Thinking

Prevention as System Condition: Insights from Prevention#25

In this article

In this thought piece, Dr Kristy Docherty shares insights drawn from the Futures Triangle exercise held at the Prevention#25 conference.

The Prevention#25 conference held in September last year brought together over 150 leaders, practitioners, policymakers, researchers and community partners from across Scotland and beyond. Participants came from local and national government, health and social care, policing and justice, education, housing, the third sector, academia and community organisations, reflecting the whole-system nature of prevention.

The event was convened by the Scottish Prevention Hub, in partnership with colleagues across public services and Edinburgh Futures Institute, to create space for shared reflection, challenge and connection. The purpose was not to launch a new programme or prescribe solutions, but to deepen collective understanding of what it will take to shift Scotland’s public services towards prevention-focused ways of working.

Through keynote contributions, panel discussion and a large-scale futures and foresight exercise, participants explored the conditions holding prevention back, the pressures shaping the present, and compelling images of a prevention-focused future. Prevention#25 was designed as a moment of collective sense-making – surfacing insight, building relationships and generating momentum that continues beyond the event, informing the ongoing work of the Scottish Prevention Hub and its partners.

Futures Triangle exercise

For the Prevention#25 Futures Triangle exercise, participants were grouped into tables, with each table working with a thematic lens.

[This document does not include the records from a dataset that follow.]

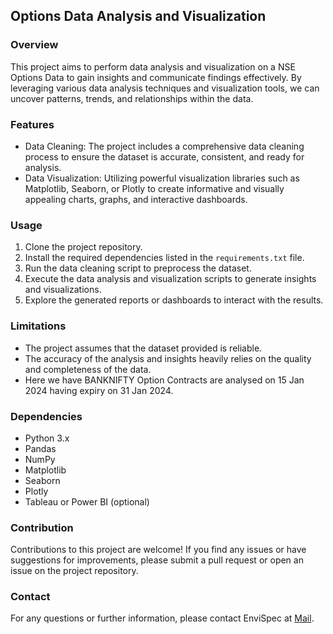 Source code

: ## Options Data Analysis and Visualization

### Overview
This project aims to perform data analysis and visualization on a NSE Options Data to gain insights and communicate findings effectively. By leveraging various data analysis techniques and visualization tools, we can uncover patterns, trends, and relationships within the data.

### Features
- Data Cleaning: The project includes a comprehensive data cleaning process to ensure the dataset is accurate, consistent, and ready for analysis.
- Data Visualization: Utilizing powerful visualization libraries such as Matplotlib, Seaborn, or Plotly to create informative and visually appealing charts, graphs, and interactive dashboards.


### Usage
1. Clone the project repository.
2. Install the required dependencies listed in the `requirements.txt` file.
3. Run the data cleaning script to preprocess the dataset.
4. Execute the data analysis and visualization scripts to generate insights and visualizations.
5. Explore the generated reports or dashboards to interact with the results.


### Limitations
- The project assumes that the dataset provided is reliable.
- The accuracy of the analysis and insights heavily relies on the quality and completeness of the data.
- Here we have BANKNIFTY Option Contracts are analysed on 15 Jan 2024 having expiry on 31 Jan 2024. 

### Dependencies
- Python 3.x
- Pandas
- NumPy
- Matplotlib
- Seaborn
- Plotly
- Tableau or Power BI (optional)

### Contribution
Contributions to this project are welcome! If you find any issues or have suggestions for improvements, please submit a pull request or open an issue on the project repository.

### Contact
For any questions or further information, please contact EnviSpec at [Mail](spark4grow@gmail.com).
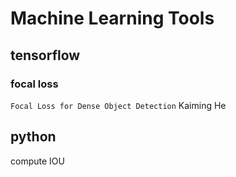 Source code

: # Machine Learning Tools

## tensorflow

### focal loss
`Focal Loss for Dense Object Detection` Kaiming He

## python
compute IOU
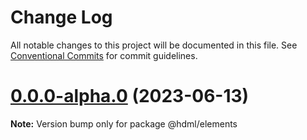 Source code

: # Change Log

All notable changes to this project will be documented in this file.
See [Conventional Commits](https://conventionalcommits.org) for commit guidelines.

# [0.0.0-alpha.0](https://github.com/hdml-github/hdml/compare/v0.0.0-alpha.1...v0.0.0-alpha.0) (2023-06-13)

**Note:** Version bump only for package @hdml/elements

The full set of themes used were:

  1. People Powered Prevention – Building the Workforce for Change
    Skills, roles, confidence, capacity, wellbeing and permission for the workforce to work preventatively and collaboratively.
  2. Leading Together – Collaboration as a System Superpower
    Collective leadership, shared authority, trust, power-sharing and leading across boundaries rather than through hierarchy.
  3. Data That Connects – Linking Insight to Action for Prevention
    Data linkage, interoperability, real-time or near real-time insight, and turning data into action rather than reports.
  4. Evidence That Counts – Learning Our Way to Prevention
    What kinds of evidence are valued, how learning happens in complex systems, and how insight travels between practice, policy and strategy.
  5. From Counting to What Counts – Measuring for Prevention
    Outcomes vs outputs, long-term value, prevention-relevant metrics, and moving beyond narrow performance regimes.
  6. Governance for Change – Accountability That Enables Prevention
    Governance, accountability, risk, scrutiny and assurance arrangements that support learning, adaptation and shared responsibility.
  7. Funding the Future – Resourcing Prevention for the Long Haul
    Investment models, budgeting, pooling resources, long-term funding and financial rules that currently inhibit or could enable prevention.
  8. Power in Place – Embedding Community Voice in System Change
    Lived experience, community power, co-design, place-based working and shifting who shapes decisions.
  9. The Prevention Mindset – Culture as the Catalyst
    Values, beliefs, norms and behaviours: moving from control to trust, certainty to inquiry, and reaction to anticipation.
  10. The Prevention System – Aligning Power, Purpose and Practice (Meta-theme)
    How all of the above interact as a system; alignment (or misalignment) between structures, incentives, culture and intent.
A group of people sit around round tables, engaged in conversation at a conference or workshop. Papers, glasses, mugs, and water jugs are on the tables. The room is busy with attendees talking in small groups.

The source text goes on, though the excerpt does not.